I Giovani Imprenditori contro il «gioco dell’oca»

“Chi vince le elezioni ha il diritto di governare il Paese, ma ha anche il dovere morale di non far fare all’Italia il gioco dell’oca”. E il monito, ancor più prezioso all’inizio di una lunga campagna elettorale, lanciato dal presidente Alessio Rossi a nome dei Giovani imprenditori di Confindustria riuniti a Capri per il tradizionale meeting annuale. Perché uno dei grandi vulnus della (fragile) cultura politica italiana è proprio questo: la mancanza di un minimo di «infrastruttura valoriale comune» tra le forze politiche, o in altri termini di etica della responsabilità, che metta al riparo dal variare delle maggioranze politiche ciò che di utile per il Paese ha fatto il Governo uscente. Misurando quest’utilità con la forza dei numeri, non con la triste litania delle promesse. Se dunque il Paese è costretto a “ripassare dal via” dopo ogni elezione politica, gli imprenditori (italiani e stranieri) rischiano di perdere la principale bussola delle loro scelte di investimento: la certezza duratura delle regole e la chiarezza della direzione di marcia di quella comunità.
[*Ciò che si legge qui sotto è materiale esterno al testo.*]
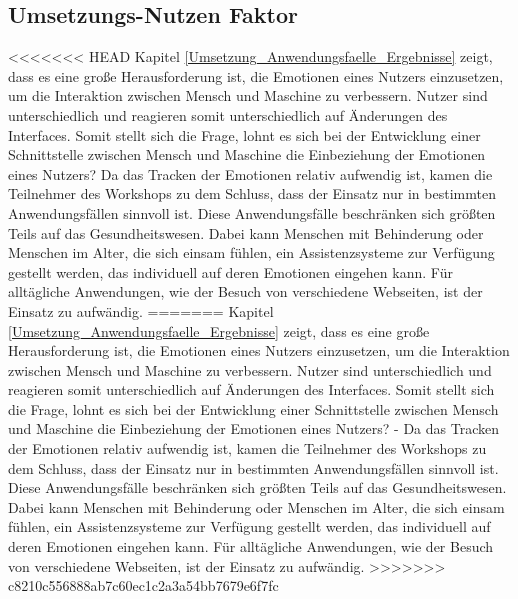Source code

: \subsection{Umsetzungs-Nutzen Faktor}
<<<<<<< HEAD
Kapitel \ref{Umsetzung_Anwendungsfaelle_Ergebnisse} zeigt, dass es eine große Herausforderung ist, die Emotionen eines Nutzers einzusetzen, um die Interaktion zwischen Mensch und Maschine zu verbessern. Nutzer sind unterschiedlich und reagieren somit unterschiedlich auf Änderungen des Interfaces. Somit stellt sich die Frage, lohnt es sich bei der Entwicklung einer Schnittstelle zwischen Mensch und Maschine die Einbeziehung der Emotionen eines Nutzers? Da das Tracken der Emotionen relativ aufwendig ist, kamen die Teilnehmer des Workshops zu dem Schluss, dass der Einsatz nur in bestimmten Anwendungsfällen sinnvoll ist. Diese Anwendungsfälle beschränken sich größten Teils auf das Gesundheitswesen. Dabei kann Menschen mit Behinderung oder Menschen im Alter, die sich einsam fühlen, ein Assistenzsysteme zur Verfügung gestellt werden, das individuell auf deren Emotionen eingehen kann. Für alltägliche Anwendungen, wie der Besuch von verschiedene Webseiten, ist der Einsatz zu aufwändig.
=======
Kapitel \ref{Umsetzung_Anwendungsfaelle_Ergebnisse} zeigt, dass es eine große Herausforderung ist, die Emotionen eines Nutzers einzusetzen, um die Interaktion zwischen Mensch und Maschine zu verbessern. Nutzer sind unterschiedlich und reagieren somit unterschiedlich auf Änderungen des Interfaces. Somit stellt sich die Frage, lohnt es sich bei der Entwicklung einer Schnittstelle zwischen Mensch und Maschine die Einbeziehung der Emotionen eines Nutzers? -  Da das Tracken der Emotionen relativ aufwendig ist, kamen die Teilnehmer des Workshops zu dem Schluss, dass der Einsatz nur in bestimmten Anwendungsfällen sinnvoll ist. Diese Anwendungsfälle beschränken sich größten Teils auf das Gesundheitswesen. Dabei kann Menschen mit Behinderung oder Menschen im Alter, die sich einsam fühlen, ein Assistenzsysteme zur Verfügung gestellt werden, das individuell auf deren Emotionen eingehen kann. Für alltägliche Anwendungen, wie der Besuch von verschiedene Webseiten, ist der Einsatz zu aufwändig.
>>>>>>> c8210c556888ab7c60ec1c2a3a54bb7679e6f7fc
E di perdere anche la speranza, che in fondo anima ogni imprenditore, di essere considerato un elemento “positivo” e trainante della sua comunità. Non ci sarebbe niente di più nefasto.

«Le riforme che stanno portando l’Italia fuori dalla crisi sono un passo avanti da non rimettere in discussione», ha spiegato Rossi. II riferimento è al Jobs Act, che (come ha ricordato di recente l’Ocse) ha generato – piaccia o non piaccia – in combinazione con il taglio dei contributi sulle assunzioni ben 850mila posti di lavoro. Tornare indietro, in nome di presunti “diritti violati” dei giovani lavoratori, vorrebbe dire in realtà togliere a quegli stessi ragazzi molte chance di trovare un’occupazione. Al contrario, per dirla coi Giovani imprenditori, è assolutamente necessario andare «oltre»: confermando la decontribuzione per le nuove assunzioni, costruendo (finalmente) un welfare attivo che spinga i giovani disoccupati a formarsi per avere più opportunità, riformando radicalmente i fallimentari Centri per l’impiego. Distruggere pregiudizialmente ciò che ha realizzato uno schieramento politico concorrente è il modo più facile per vincere una campagna elettorale, perché oggi nelle democrazie occidentali i delusi, gli esclusi e gli arrabbiati superano sempre i soddisfatti, ma è il modo peggiore per governare. E le “cambiali distruttive” staccate in campagna elettorale rischiano di essere pagate, dopo le elezioni, dai cittadini. Lo sta dimostrando con terribile efficacia Donald Trump nella gestione del dopo-Obama. Auguriamoci di non dover assistere ad uno spettacolo simile in Italia.